Connold A L, Kamel-Reid S, Vrbová G, Zak R
Department of Anatomy and Developmental Biology, University College London, UK.
Pflugers Arch. 1993 Apr;423(1-2):34-40. doi: 10.1007/BF00374958.
Denervation of the anterior latissimus dorsi (ALD) muscle causes transient muscle fibre hypertrophy and leads to an increase of the SM1 myosin isoform. We tested whether the changes that take place after denervation can be attributed to loss of muscle activity which follows denervation. Neuromuscular activity was prevented by blocking the acetylcholine receptors with alpha-bungarotoxin and thereby paralysing the muscle.
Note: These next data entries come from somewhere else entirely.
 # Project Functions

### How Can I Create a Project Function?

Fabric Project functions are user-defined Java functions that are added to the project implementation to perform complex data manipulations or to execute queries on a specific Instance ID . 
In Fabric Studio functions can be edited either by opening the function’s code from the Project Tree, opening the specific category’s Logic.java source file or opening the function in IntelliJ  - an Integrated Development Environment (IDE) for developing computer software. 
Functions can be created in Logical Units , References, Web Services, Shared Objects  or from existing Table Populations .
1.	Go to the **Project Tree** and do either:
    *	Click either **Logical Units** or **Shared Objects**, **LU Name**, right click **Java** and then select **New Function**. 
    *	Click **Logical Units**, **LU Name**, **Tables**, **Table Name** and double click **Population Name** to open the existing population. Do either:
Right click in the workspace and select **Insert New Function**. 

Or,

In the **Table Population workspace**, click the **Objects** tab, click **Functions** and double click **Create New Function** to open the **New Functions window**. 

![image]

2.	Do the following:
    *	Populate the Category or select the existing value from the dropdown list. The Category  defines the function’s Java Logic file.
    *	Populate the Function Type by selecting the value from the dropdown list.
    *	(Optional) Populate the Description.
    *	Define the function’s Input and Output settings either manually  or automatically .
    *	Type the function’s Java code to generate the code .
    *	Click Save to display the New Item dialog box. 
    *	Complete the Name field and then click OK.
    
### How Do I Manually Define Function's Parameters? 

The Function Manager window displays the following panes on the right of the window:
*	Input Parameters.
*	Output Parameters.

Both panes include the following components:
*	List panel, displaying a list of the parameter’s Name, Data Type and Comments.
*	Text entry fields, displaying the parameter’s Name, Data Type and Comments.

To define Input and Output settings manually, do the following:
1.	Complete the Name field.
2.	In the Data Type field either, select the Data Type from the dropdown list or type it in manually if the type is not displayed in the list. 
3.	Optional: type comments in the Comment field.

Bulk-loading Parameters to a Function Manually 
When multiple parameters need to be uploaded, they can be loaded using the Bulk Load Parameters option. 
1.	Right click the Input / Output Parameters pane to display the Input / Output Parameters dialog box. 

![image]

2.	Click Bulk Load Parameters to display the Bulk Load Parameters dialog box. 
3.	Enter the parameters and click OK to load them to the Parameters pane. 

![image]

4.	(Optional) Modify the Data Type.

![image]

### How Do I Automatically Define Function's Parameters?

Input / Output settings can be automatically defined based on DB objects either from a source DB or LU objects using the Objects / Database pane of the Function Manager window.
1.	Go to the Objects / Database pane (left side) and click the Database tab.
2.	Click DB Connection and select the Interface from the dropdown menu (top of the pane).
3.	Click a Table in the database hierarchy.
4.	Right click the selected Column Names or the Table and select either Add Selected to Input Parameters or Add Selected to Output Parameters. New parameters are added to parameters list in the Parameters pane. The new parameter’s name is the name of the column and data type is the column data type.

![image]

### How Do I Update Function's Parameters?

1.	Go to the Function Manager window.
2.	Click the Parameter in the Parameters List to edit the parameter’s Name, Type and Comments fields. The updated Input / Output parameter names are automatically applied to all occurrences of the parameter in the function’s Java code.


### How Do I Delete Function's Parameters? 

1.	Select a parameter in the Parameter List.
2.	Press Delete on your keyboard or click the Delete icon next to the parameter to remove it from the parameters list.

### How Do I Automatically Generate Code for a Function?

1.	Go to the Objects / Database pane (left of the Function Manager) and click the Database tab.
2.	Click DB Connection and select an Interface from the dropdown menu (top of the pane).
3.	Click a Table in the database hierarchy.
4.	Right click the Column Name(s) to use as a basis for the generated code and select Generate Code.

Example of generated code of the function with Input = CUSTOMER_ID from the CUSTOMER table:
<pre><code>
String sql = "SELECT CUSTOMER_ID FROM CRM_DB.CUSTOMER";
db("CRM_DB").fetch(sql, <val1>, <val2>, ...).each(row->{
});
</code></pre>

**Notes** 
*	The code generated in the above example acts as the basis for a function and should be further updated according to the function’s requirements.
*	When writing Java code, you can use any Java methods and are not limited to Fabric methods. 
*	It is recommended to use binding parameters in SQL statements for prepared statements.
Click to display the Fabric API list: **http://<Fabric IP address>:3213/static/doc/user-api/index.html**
Following this treatment, we found increased muscle weight and pronounced hypertrophy of muscle fibres. Also, the proportion of SM1 isomyosin was decreased. Due to the multiple innervation of ALD muscle fibres it is possible to paralyze only part of the muscle. When only a region of the muscle was paralysed a local hypertrophy of fibres was detected, and the change from SM1 to SM2 was most pronounced in the area where activity was blocked. Removal of muscle activity resulted in changes similar to those that occurred after denervation.
背阔肌前肌(ALD)去神经支配会导致肌肉纤维短暂肥大,并导致SM1肌球蛋白亚型增加。我们测试了去神经支配后发生的变化是否可归因于去神经支配后肌肉活动的丧失。通过用α-银环蛇毒素阻断乙酰胆碱受体从而使肌肉麻痹来防止神经肌肉活动。经过这种处理后,我们发现肌肉重量增加且肌肉纤维明显肥大。此外,SM1同工型肌球蛋白的比例降低。由于ALD肌肉纤维有多重神经支配,因此有可能仅使部分肌肉麻痹。当仅使肌肉的一个区域麻痹时,检测到纤维局部肥大,并且从SM1到SM2的变化在活动被阻断的区域最为明显。去除肌肉活动导致的变化与去神经支配后发生的变化相似。